Task prompt>
Your output must be the line containing "The website is" followed by every later line in the entries below, all copied exactly.

Records provided>
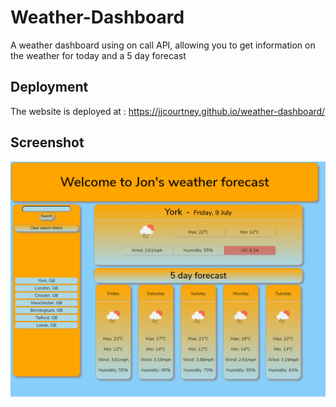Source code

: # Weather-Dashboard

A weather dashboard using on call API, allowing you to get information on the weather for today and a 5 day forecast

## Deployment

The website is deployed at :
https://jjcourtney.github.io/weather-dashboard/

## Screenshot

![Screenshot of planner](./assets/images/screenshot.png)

Final answer>
The website is deployed at :
https://jjcourtney.github.io/weather-dashboard/

## Screenshot

![Screenshot of planner](./assets/images/screenshot.png)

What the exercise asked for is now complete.